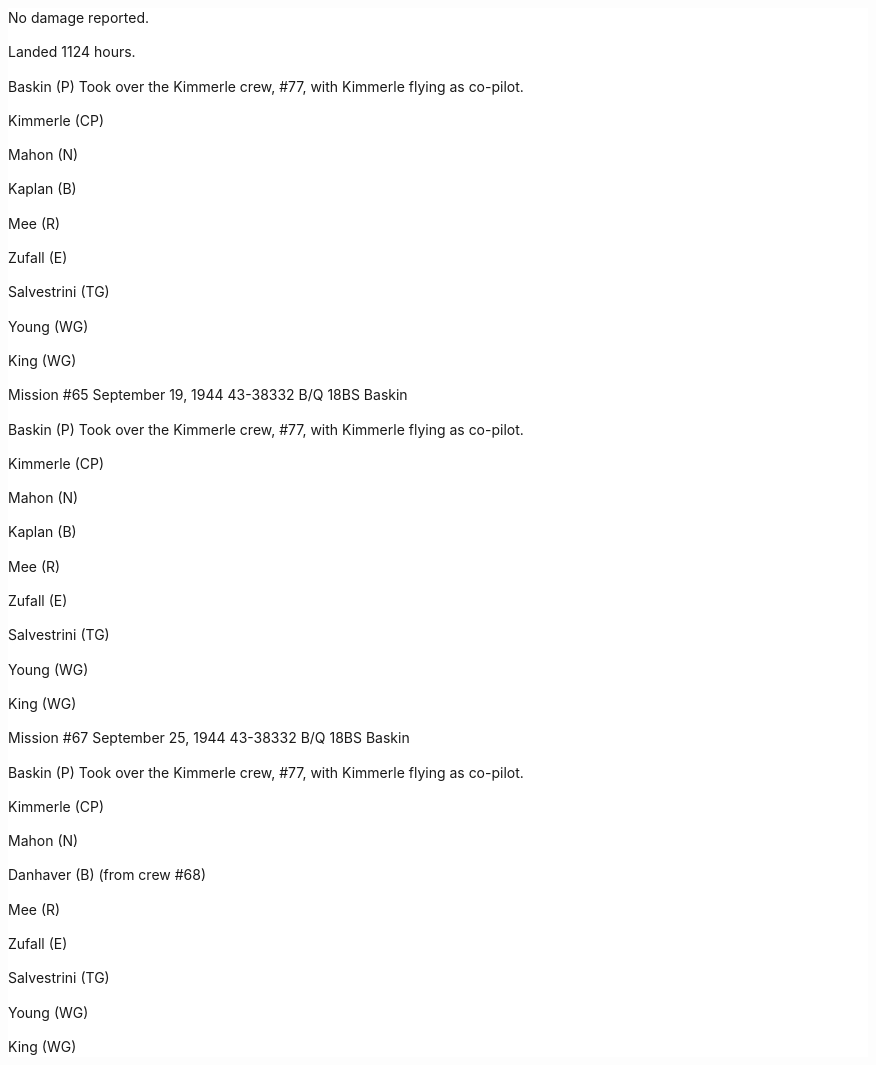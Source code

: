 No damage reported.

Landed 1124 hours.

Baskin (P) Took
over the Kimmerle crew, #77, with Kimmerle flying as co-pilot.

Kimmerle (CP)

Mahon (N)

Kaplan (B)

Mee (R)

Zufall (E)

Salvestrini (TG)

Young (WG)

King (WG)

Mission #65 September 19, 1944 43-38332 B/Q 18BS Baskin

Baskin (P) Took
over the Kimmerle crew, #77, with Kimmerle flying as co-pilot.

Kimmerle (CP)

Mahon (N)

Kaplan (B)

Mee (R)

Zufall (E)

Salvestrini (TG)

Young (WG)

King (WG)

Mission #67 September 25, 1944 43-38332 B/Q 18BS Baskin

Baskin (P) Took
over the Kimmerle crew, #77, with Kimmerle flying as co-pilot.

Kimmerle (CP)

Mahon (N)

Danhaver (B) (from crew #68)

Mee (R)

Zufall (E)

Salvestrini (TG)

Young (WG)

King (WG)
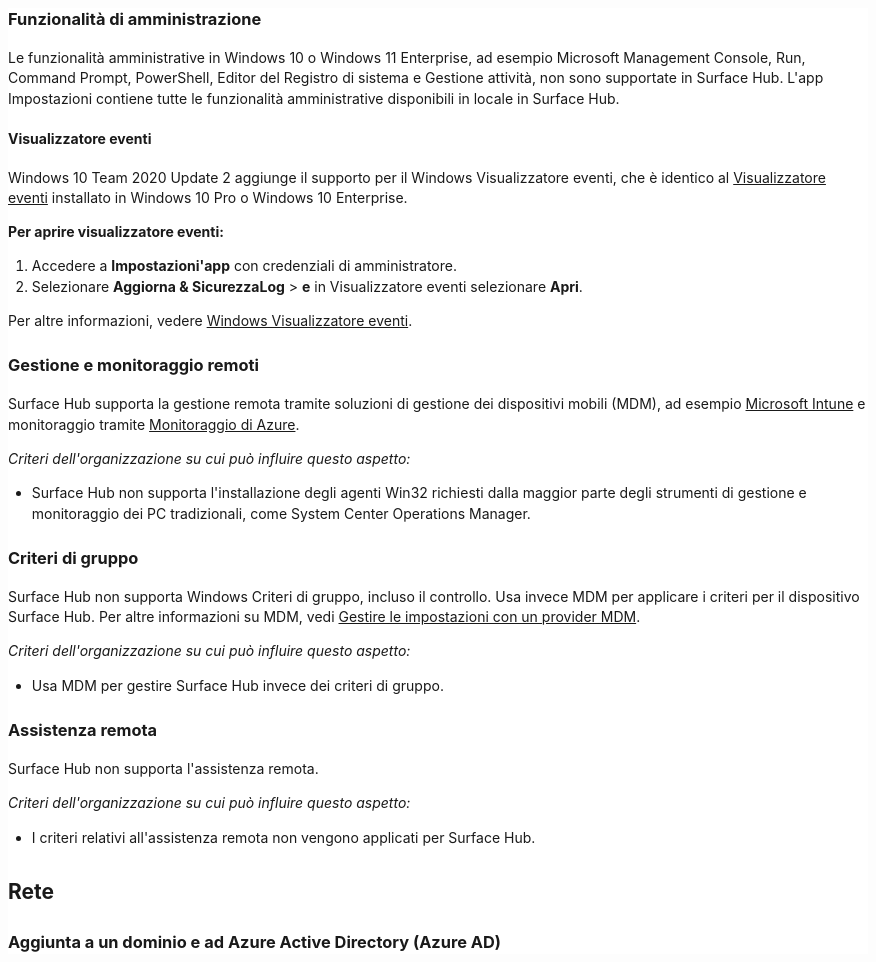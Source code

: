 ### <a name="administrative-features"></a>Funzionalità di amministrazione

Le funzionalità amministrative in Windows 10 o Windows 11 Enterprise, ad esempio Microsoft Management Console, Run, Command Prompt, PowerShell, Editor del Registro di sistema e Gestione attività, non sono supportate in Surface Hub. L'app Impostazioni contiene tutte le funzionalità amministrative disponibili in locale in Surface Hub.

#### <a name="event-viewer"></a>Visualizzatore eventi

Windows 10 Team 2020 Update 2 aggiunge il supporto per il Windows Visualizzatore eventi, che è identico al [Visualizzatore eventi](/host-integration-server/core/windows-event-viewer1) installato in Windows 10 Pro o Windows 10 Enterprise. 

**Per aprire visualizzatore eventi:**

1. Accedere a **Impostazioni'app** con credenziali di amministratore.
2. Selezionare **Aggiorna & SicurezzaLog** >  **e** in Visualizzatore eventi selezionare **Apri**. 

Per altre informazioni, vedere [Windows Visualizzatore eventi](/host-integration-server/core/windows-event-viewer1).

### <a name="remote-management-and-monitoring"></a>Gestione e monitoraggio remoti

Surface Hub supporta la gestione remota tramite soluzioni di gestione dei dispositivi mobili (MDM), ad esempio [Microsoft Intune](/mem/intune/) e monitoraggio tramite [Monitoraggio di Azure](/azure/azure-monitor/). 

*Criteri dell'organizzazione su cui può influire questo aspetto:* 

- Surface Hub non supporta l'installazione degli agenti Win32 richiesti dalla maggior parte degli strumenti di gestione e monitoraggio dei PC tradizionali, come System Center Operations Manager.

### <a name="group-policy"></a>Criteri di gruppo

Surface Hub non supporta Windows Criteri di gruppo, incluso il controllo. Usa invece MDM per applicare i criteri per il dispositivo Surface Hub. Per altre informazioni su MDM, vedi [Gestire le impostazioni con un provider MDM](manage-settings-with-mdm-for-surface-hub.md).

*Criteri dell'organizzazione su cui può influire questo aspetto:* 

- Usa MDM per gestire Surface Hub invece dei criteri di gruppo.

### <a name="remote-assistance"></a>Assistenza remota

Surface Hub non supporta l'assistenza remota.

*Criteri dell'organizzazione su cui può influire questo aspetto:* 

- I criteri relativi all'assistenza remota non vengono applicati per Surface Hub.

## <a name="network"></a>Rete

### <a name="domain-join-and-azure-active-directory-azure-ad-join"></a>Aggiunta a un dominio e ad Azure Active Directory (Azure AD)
****
▶ [DIRECTIONS]:
The answer should be one number, the count of lines above that contain "host".

▶ [ANSWER TO THE PROBLEM]:
2